### [DATA SECTION]
▽

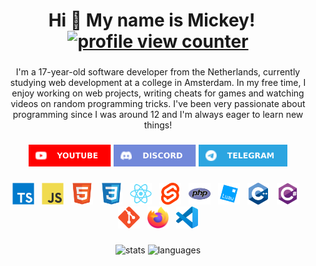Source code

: <h1 align="center">Hi 👋 My name is Mickey!&nbsp;&nbsp;&nbsp;<a href="https://github.com/antonkomarev/github-profile-views-counter"><img src="https://komarev.com/ghpvc/?username=Spoorloos" alt="profile view counter"></a></h1>

###

<p align="center">I'm a 17-year-old software developer from the Netherlands, currently studying web development at a college in Amsterdam. In my free time, I enjoy working on web projects, writing cheats for games and watching videos on random programming tricks. I've been very passionate about programming since I was around 12 and I'm always eager to learn new things!</p>

###

<div align="center">
    <a href="https://www.youtube.com/@SpoorloosDev"><img src="imgs/youtube.svg" height="35" alt="youtube"></a>
    <a href="https://discord.com/users/953720095811719208"><img src="imgs/discord.svg" height="35" alt="discord"></a>
    <a href="https://t.me/notspoorloos"><img src="imgs/telegram.svg" height="35" alt="telegram"></a>
</div>

###

<div align="center">
    <a href="https://www.typescriptlang.org/"><img src="imgs/typescript.svg" height="35" alt="typescript"><img width="8"></a>
    <a href="https://developer.mozilla.org/en-US/docs/Web/JavaScript"><img src="imgs/javascript.svg" height="35" alt="javascript"><img width="8"></a>
    <a href="https://developer.mozilla.org/en-US/docs/Web/HTML"><img src="imgs/html5.svg" height="35" alt="html5"><img width="8"></a>
    <a href="https://developer.mozilla.org/en-US/docs/Web/CSS"><img src="imgs/css3.svg" height="35" alt="css3"><img width="8"></a>
    <a href="https://react.dev"><img src="imgs/react.svg" height="35" alt="react"><img width="8"></a>
    <a href="https://svelte.dev/"><img src="imgs/svelte.svg" height="35" alt="svelte"><img width="8"></a>
    <a href="https://www.php.net/"><img src="imgs/php.svg" height="35" alt="php"><img width="8"></a>
    <a href="https://luau.org/"><img src="imgs/luau.svg" height="35" alt="luau"><img width="8"></a>
    <a href="https://www.w3schools.com/cpp/"><img src="imgs/cplusplus.svg" height="35" alt="cplusplus"><img width="8"></a>
    <a href="https://www.w3schools.com/cs/"><img src="imgs/csharp.svg" height="35" alt="csharp"><img width="8"></a>
    <a href="https://git-scm.com/"><img src="imgs/git.svg" height="35" alt="git"><img width="8"></a>
    <a href="https://www.mozilla.org/en-US/firefox/"><img src="imgs/firefox.svg" height="35" alt="firefox"><img width="8"></a>
    <a href="https://code.visualstudio.com/"><img src="imgs/vscode.svg" height="35" alt="vscode"></a>
</div>

###

<div align="center">
    <img src="https://github-readme-stats.vercel.app/api?username=Spoorloos&theme=transparent&show_icons=true" height="150" alt="stats">
    <img src="https://github-readme-stats.vercel.app/api/top-langs?username=Spoorloos&theme=transparent&layout=compact&langs_count=6" height="150" alt="languages">
</div>

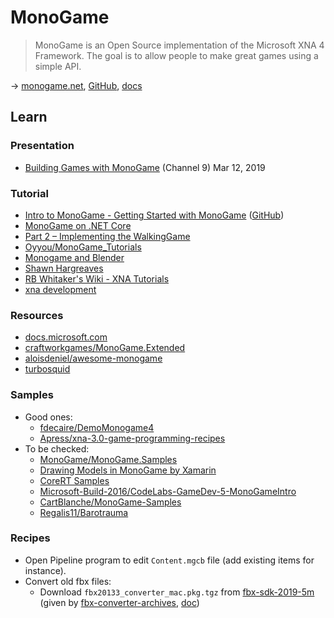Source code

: # MonoGame

> MonoGame is an Open Source implementation of the Microsoft XNA 4 Framework. The goal is to allow people to make great games using a simple API.

→ [monogame.net](https://www.monogame.net/), [GitHub](https://github.com/MonoGame/MonoGame), [docs](https://docs.monogame.net/)

## Learn

### Presentation

- [Building Games with MonoGame](https://channel9.msdn.com/Shows/On-NET/Building-Games-with-MonoGame) (Channel 9) Mar 12, 2019

### Tutorial

- [Intro to MonoGame - Getting Started with MonoGame](https://dev.to/giovanni_cortes/getting-started-with-monogame-4534) ([GitHub](https://github.com/Gidrek/ShooterAdvance/tree/06-moving-sprite))
- [MonoGame on .NET Core](http://blog.dylanwilson.net/posts/monogame-on-dotnet-core/)
- [Part 2 – Implementing the WalkingGame](https://docs.microsoft.com/en-us/xamarin/graphics-games/monogame/introduction/part2)
- [Oyyou/MonoGame_Tutorials](https://github.com/Oyyou/MonoGame_Tutorials)
- [Monogame and Blender](https://blog.frankdecaire.com/2018/09/30/monogame-and-blender-part-1/)
- [Shawn Hargreaves](http://www.shawnhargreaves.com/blogindex.html)
- [RB Whitaker's Wiki - XNA Tutorials](http://rbwhitaker.wikidot.com/xna-tutorials)
- [xna development](http://xnadevelopment.com/tutorials.shtml)

### Resources

- [docs.microsoft.com](https://docs.microsoft.com/en-us/xamarin/graphics-games/monogame/)
- [craftworkgames/MonoGame.Extended](https://github.com/craftworkgames/MonoGame.Extended)
- [aloisdeniel/awesome-monogame](https://github.com/aloisdeniel/awesome-monogame)
- [turbosquid](https://www.turbosquid.com)

### Samples

- Good ones:
  - [fdecaire/DemoMonogame4](https://github.com/fdecaire/DemoMonogame4)
  - [Apress/xna-3.0-game-programming-recipes](https://github.com/Apress/xna-3.0-game-programming-recipes)
- To be checked:
  - [MonoGame/MonoGame.Samples](https://github.com/MonoGame/MonoGame.Samples)
  - [Drawing Models in MonoGame by Xamarin](https://developer.xamarin.com/samples/mobile/ModelRenderingMG/)
  - [CoreRT Samples](https://github.com/dotnet/corert/tree/master/samples/MonoGame)
  - [Microsoft-Build-2016/CodeLabs-GameDev-5-MonoGameIntro](https://github.com/Microsoft-Build-2016/CodeLabs-GameDev-5-MonoGameIntro)
  - [CartBlanche/MonoGame-Samples](https://github.com/CartBlanche/MonoGame-Samples)
  - [Regalis11/Barotrauma](https://github.com/Regalis11/Barotrauma)

### Recipes

- Open Pipeline program to edit `Content.mgcb` file (add existing items for instance).
- Convert old fbx files:
  - Download `fbx20133_converter_mac.pkg.tgz` from [fbx-sdk-2019-5m](https://www.autodesk.com/developer-network/platform-technologies/fbx-sdk-2019-5) (given by [fbx-converter-archives](https://www.autodesk.com/developer-network/platform-technologies/fbx-converter-archives), [doc](https://download.autodesk.com/us/fbx/2013/FBXconverter/index.html?url=files/GUID-4EACEBC7-E3C5-491C-B516-54AEEEF08B7A.htm,topicNumber=d30e369))
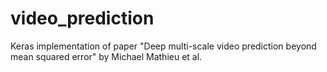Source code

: # video_prediction
Keras implementation of paper "Deep multi-scale video prediction beyond mean squared error" by  Michael Mathieu et al.
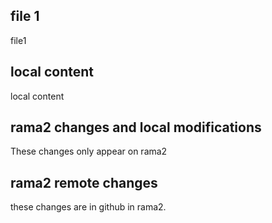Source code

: ## file 1
file1

## local content
local content

## rama2 changes and local modifications
These changes only appear on rama2

## rama2 remote changes
these changes are in github in rama2.
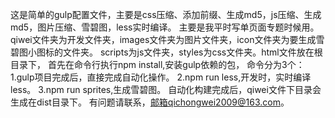 这是简单的gulp配置文件，主要是css压缩、添加前缀、生成md5，js压缩、生成md5，图片压缩、雪碧图，less实时编译。
主要是我平时写单页面专题时候用。
qiwei文件夹为开发文件夹，images文件夹为图片文件夹，icon文件夹为要生成雪碧图小图标的文件夹。
scripts为js文件夹，styles为css文件夹。html文件放在根目录下，
首先在命令行执行npm install,安装gulp依赖的包，
命令分为3个：
1.gulp项目完成后，直接完成自动化操作。
2.npm run less,开发时，实时编译less。
3.npm run sprites,生成雪碧图。
自动化构建完成后，qiwei文件下目录会生成在dist目录下。
有问题请联系，邮箱qichongwei2009@163.com。
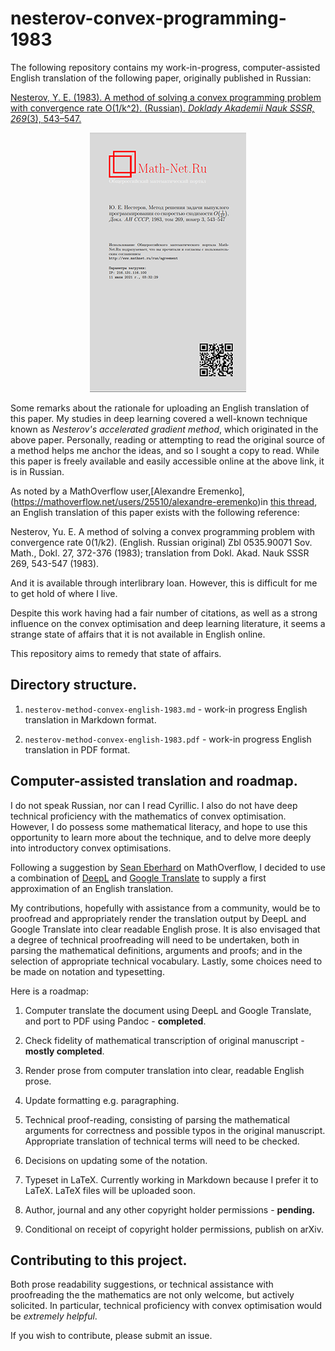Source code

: # nesterov-convex-programming-1983

The following repository contains my work-in-progress, computer-assisted English translation of the following paper, originally published in Russian:

[Nesterov, Y. E. (1983). A method of solving a convex programming problem with convergence rate O(1/k^2). (Russian). *Doklady Akademii Nauk SSSR, 269*(3), 543–547.](http://www.mathnet.ru/php/archive.phtml?wshow=paper&jrnid=dan&paperid=46009&option_lang=eng)

<p align="center">
    <a href="http://www.mathnet.ru/php/archive.phtml?wshow=paper&jrnid=dan&paperid=46009&option_lang=eng">
        <img src="nesterov.png">
    </a>
</p>

Some remarks about the rationale for uploading an English translation of this paper. My studies in deep learning covered a well-known technique known as *Nesterov's accelerated gradient method*, which originated in the above paper. Personally, reading or attempting to read the original source of a method helps me anchor the ideas, and so I sought a copy to read. While this paper is freely available and easily accessible online at the above link, it is in Russian.

As noted by a MathOverflow user,[Alexandre Eremenko],(https://mathoverflow.net/users/25510/alexandre-eremenko)in [this thread](https://mathoverflow.net/questions/395374/nesterov-1983-paper-translation-from-russian-to-english), an English translation of this paper exists with the following reference:

Nesterov, Yu. E. A method of solving a convex programming problem with convergence rate 0(1/k2). (English. Russian original) Zbl 0535.90071 Sov. Math., Dokl. 27, 372-376 (1983); translation from Dokl. Akad. Nauk SSSR 269, 543-547 (1983).

And it is available through interlibrary loan. However, this is difficult for me to get hold of where I live.

Despite this work having had a fair number of citations, as well as a strong influence on the convex optimisation and deep learning literature, it seems a strange state of affairs that it is not available in English online.

This repository aims to remedy that state of affairs.

## Directory structure.

1. `nesterov-method-convex-english-1983.md` - work-in progress English translation in Markdown format.

2. `nesterov-method-convex-english-1983.pdf` - work-in progress English translation in PDF format.

## Computer-assisted translation and roadmap.

I do not speak Russian, nor can I read Cyrillic. I also do not have deep technical proficiency with the mathematics of convex optimisation. However, I do possess some mathematical literacy, and hope to use this opportunity to learn more about the technique, and to delve more deeply into introductory convex optimisations.

Following a suggestion by [Sean Eberhard](https://mathoverflow.net/users/20598/sean-eberhard) on MathOverflow, I decided to use a combination of [DeepL](https://www.deepl.com/translator) and [Google Translate](https://translate.google.com/) to supply a first approximation of an English translation.

My contributions, hopefully with assistance from a community, would be to proofread and appropriately render the translation output by DeepL and Google Translate into clear readable English prose. It is also envisaged that a degree of technical proofreading will need to be undertaken, both in parsing the mathematical definitions, arguments and proofs; and in the selection of appropriate technical vocabulary. Lastly, some choices need to be made on notation and typesetting.

Here is a roadmap:

1. Computer translate the document using DeepL and Google Translate, and port to PDF using Pandoc - **completed**.

2. Check fidelity of mathematical transcription of original manuscript - **mostly completed**.

3. Render prose from computer translation into clear, readable English prose.

4. Update formatting e.g. paragraphing.

5. Technical proof-reading, consisting of parsing the mathematical arguments for correctness and possible typos in the original manuscript. Appropriate translation of technical terms will need to be checked.

6. Decisions on updating some of the notation.

7. Typeset in LaTeX. Currently working in Markdown because I prefer it to LaTeX. LaTeX files will be uploaded soon.

8. Author, journal and any other copyright holder permissions - **pending.**

9. Conditional on receipt of copyright holder permissions, publish on arXiv.

## Contributing to this project.

Both prose readability suggestions, or technical assistance with proofreading the the mathematics are not only welcome, but actively solicited. In particular, technical proficiency with convex optimisation would be *extremely helpful*.

If you wish to contribute, please submit an issue.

△

### [EXERCISE DIRECTIONS]
Find the string "implementation" in the data. Report each line it appears in.

### [YOUR SOLUTION]
> MonoGame is an Open Source implementation of the Microsoft XNA 4 Framework. The goal is to allow people to make great games using a simple API.
Keras implementation of paper "Deep multi-scale video prediction beyond mean squared error" by  Michael Mathieu et al.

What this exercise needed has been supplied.